_WHAT YOU NEED TO DO_
For this exercise, repeat the records below exactly as written.

_SUPPLIED INFORMATION_
+---+

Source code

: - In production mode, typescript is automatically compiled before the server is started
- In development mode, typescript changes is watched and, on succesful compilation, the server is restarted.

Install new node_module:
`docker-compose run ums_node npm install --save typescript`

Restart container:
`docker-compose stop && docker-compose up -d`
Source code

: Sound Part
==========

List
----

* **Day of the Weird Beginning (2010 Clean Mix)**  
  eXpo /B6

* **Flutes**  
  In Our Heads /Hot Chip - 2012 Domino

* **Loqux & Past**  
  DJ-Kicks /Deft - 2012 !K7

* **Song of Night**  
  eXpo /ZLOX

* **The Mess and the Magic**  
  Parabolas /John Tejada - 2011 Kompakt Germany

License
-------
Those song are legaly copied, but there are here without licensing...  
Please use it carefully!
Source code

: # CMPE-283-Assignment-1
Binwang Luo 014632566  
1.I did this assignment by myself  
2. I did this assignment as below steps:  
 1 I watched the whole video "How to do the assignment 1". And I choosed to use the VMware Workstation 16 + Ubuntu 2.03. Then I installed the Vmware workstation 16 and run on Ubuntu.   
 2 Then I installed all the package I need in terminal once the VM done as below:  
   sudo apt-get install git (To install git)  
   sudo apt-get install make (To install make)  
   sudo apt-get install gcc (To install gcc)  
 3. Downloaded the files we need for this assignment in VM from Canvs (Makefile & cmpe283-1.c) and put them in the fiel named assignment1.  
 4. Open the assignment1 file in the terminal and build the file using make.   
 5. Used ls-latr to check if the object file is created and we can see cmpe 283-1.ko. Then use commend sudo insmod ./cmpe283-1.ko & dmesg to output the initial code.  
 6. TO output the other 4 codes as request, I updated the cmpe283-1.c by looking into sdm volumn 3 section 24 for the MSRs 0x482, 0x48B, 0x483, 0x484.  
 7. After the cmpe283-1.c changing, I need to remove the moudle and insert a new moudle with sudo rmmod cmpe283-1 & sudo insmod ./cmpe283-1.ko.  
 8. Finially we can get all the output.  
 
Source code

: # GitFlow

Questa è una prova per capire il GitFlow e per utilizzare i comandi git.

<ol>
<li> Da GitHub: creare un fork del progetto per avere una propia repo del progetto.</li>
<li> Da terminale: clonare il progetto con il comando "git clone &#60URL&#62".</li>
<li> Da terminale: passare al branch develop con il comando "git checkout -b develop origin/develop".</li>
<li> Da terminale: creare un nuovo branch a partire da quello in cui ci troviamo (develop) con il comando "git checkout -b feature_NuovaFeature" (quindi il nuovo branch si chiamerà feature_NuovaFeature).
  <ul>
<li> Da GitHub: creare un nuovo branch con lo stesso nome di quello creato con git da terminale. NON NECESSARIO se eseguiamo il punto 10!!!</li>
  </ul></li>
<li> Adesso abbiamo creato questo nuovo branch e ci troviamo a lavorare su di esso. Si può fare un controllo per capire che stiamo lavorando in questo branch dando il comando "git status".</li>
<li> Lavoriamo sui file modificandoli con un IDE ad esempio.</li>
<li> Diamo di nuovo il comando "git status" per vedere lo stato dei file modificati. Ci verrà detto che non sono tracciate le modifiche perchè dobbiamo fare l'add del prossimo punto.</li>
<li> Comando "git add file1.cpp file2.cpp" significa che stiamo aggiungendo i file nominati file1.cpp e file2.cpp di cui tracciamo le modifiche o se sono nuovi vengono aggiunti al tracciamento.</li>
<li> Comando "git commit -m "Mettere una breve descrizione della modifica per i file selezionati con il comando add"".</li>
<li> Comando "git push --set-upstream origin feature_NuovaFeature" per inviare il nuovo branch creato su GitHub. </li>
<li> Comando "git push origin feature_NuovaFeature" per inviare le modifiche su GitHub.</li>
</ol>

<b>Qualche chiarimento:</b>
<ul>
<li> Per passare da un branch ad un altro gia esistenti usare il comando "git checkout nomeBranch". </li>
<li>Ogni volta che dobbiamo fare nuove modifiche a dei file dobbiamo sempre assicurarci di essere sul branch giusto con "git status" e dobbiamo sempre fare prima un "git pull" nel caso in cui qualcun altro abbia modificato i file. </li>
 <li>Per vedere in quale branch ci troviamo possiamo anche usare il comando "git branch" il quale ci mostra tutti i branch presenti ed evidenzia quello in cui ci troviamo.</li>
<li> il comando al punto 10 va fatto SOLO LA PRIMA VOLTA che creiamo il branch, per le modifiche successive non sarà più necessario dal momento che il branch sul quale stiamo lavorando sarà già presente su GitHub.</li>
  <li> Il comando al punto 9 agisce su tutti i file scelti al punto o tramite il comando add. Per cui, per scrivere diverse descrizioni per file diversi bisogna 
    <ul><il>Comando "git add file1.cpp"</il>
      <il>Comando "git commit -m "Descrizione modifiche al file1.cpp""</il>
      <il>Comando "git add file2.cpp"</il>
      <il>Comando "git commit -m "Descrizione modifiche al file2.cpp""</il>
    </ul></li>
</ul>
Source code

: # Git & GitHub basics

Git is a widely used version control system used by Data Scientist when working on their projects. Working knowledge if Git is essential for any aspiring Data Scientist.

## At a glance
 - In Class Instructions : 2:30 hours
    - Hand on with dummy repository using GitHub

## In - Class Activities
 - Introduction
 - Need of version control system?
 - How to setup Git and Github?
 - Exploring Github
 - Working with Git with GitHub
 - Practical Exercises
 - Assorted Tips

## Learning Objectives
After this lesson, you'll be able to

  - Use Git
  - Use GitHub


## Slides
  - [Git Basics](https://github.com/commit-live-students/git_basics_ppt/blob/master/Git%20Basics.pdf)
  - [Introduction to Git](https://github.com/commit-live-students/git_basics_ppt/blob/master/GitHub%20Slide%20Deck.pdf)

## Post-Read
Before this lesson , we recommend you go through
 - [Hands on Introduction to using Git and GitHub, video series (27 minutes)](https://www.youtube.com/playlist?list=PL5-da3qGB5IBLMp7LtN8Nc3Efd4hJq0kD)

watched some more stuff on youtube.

+---+

_WRITTEN SOLUTION_
Source code

: - In production mode, typescript is automatically compiled before the server is started
- In development mode, typescript changes is watched and, on succesful compilation, the server is restarted.

Install new node_module:
`docker-compose run ums_node npm install --save typescript`

Restart container:
`docker-compose stop && docker-compose up -d`
Source code

: Sound Part
==========

List
----

* **Day of the Weird Beginning (2010 Clean Mix)**  
  eXpo /B6

* **Flutes**  
  In Our Heads /Hot Chip - 2012 Domino

* **Loqux & Past**  
  DJ-Kicks /Deft - 2012 !K7

* **Song of Night**  
  eXpo /ZLOX

* **The Mess and the Magic**  
  Parabolas /John Tejada - 2011 Kompakt Germany

License
-------
Those song are legaly copied, but there are here without licensing...  
Please use it carefully!
Source code

: # CMPE-283-Assignment-1
Binwang Luo 014632566  
1.I did this assignment by myself  
2. I did this assignment as below steps:  
 1 I watched the whole video "How to do the assignment 1". And I choosed to use the VMware Workstation 16 + Ubuntu 2.03. Then I installed the Vmware workstation 16 and run on Ubuntu.   
 2 Then I installed all the package I need in terminal once the VM done as below:  
   sudo apt-get install git (To install git)  
   sudo apt-get install make (To install make)  
   sudo apt-get install gcc (To install gcc)  
 3. Downloaded the files we need for this assignment in VM from Canvs (Makefile & cmpe283-1.c) and put them in the fiel named assignment1.  
 4. Open the assignment1 file in the terminal and build the file using make.   
 5. Used ls-latr to check if the object file is created and we can see cmpe 283-1.ko. Then use commend sudo insmod ./cmpe283-1.ko & dmesg to output the initial code.  
 6. TO output the other 4 codes as request, I updated the cmpe283-1.c by looking into sdm volumn 3 section 24 for the MSRs 0x482, 0x48B, 0x483, 0x484.  
 7. After the cmpe283-1.c changing, I need to remove the moudle and insert a new moudle with sudo rmmod cmpe283-1 & sudo insmod ./cmpe283-1.ko.  
 8. Finially we can get all the output.  
 
Source code

: # GitFlow

Questa è una prova per capire il GitFlow e per utilizzare i comandi git.

<ol>
<li> Da GitHub: creare un fork del progetto per avere una propia repo del progetto.</li>
<li> Da terminale: clonare il progetto con il comando "git clone &#60URL&#62".</li>
<li> Da terminale: passare al branch develop con il comando "git checkout -b develop origin/develop".</li>
<li> Da terminale: creare un nuovo branch a partire da quello in cui ci troviamo (develop) con il comando "git checkout -b feature_NuovaFeature" (quindi il nuovo branch si chiamerà feature_NuovaFeature).
  <ul>
<li> Da GitHub: creare un nuovo branch con lo stesso nome di quello creato con git da terminale. NON NECESSARIO se eseguiamo il punto 10!!!</li>
  </ul></li>
<li> Adesso abbiamo creato questo nuovo branch e ci troviamo a lavorare su di esso. Si può fare un controllo per capire che stiamo lavorando in questo branch dando il comando "git status".</li>
<li> Lavoriamo sui file modificandoli con un IDE ad esempio.</li>
<li> Diamo di nuovo il comando "git status" per vedere lo stato dei file modificati. Ci verrà detto che non sono tracciate le modifiche perchè dobbiamo fare l'add del prossimo punto.</li>
<li> Comando "git add file1.cpp file2.cpp" significa che stiamo aggiungendo i file nominati file1.cpp e file2.cpp di cui tracciamo le modifiche o se sono nuovi vengono aggiunti al tracciamento.</li>
<li> Comando "git commit -m "Mettere una breve descrizione della modifica per i file selezionati con il comando add"".</li>
<li> Comando "git push --set-upstream origin feature_NuovaFeature" per inviare il nuovo branch creato su GitHub. </li>
<li> Comando "git push origin feature_NuovaFeature" per inviare le modifiche su GitHub.</li>
</ol>

<b>Qualche chiarimento:</b>
<ul>
<li> Per passare da un branch ad un altro gia esistenti usare il comando "git checkout nomeBranch". </li>
<li>Ogni volta che dobbiamo fare nuove modifiche a dei file dobbiamo sempre assicurarci di essere sul branch giusto con "git status" e dobbiamo sempre fare prima un "git pull" nel caso in cui qualcun altro abbia modificato i file. </li>
 <li>Per vedere in quale branch ci troviamo possiamo anche usare il comando "git branch" il quale ci mostra tutti i branch presenti ed evidenzia quello in cui ci troviamo.</li>
<li> il comando al punto 10 va fatto SOLO LA PRIMA VOLTA che creiamo il branch, per le modifiche successive non sarà più necessario dal momento che il branch sul quale stiamo lavorando sarà già presente su GitHub.</li>
  <li> Il comando al punto 9 agisce su tutti i file scelti al punto o tramite il comando add. Per cui, per scrivere diverse descrizioni per file diversi bisogna 
    <ul><il>Comando "git add file1.cpp"</il>
      <il>Comando "git commit -m "Descrizione modifiche al file1.cpp""</il>
      <il>Comando "git add file2.cpp"</il>
      <il>Comando "git commit -m "Descrizione modifiche al file2.cpp""</il>
    </ul></li>
</ul>
Source code

: # Git & GitHub basics

Git is a widely used version control system used by Data Scientist when working on their projects. Working knowledge if Git is essential for any aspiring Data Scientist.

## At a glance
 - In Class Instructions : 2:30 hours
    - Hand on with dummy repository using GitHub

## In - Class Activities
 - Introduction
 - Need of version control system?
 - How to setup Git and Github?
 - Exploring Github
 - Working with Git with GitHub
 - Practical Exercises
 - Assorted Tips

## Learning Objectives
After this lesson, you'll be able to

  - Use Git
  - Use GitHub


## Slides
  - [Git Basics](https://github.com/commit-live-students/git_basics_ppt/blob/master/Git%20Basics.pdf)
  - [Introduction to Git](https://github.com/commit-live-students/git_basics_ppt/blob/master/GitHub%20Slide%20Deck.pdf)

## Post-Read
Before this lesson , we recommend you go through
 - [Hands on Introduction to using Git and GitHub, video series (27 minutes)](https://www.youtube.com/playlist?list=PL5-da3qGB5IBLMp7LtN8Nc3Efd4hJq0kD)

watched some more stuff on youtube.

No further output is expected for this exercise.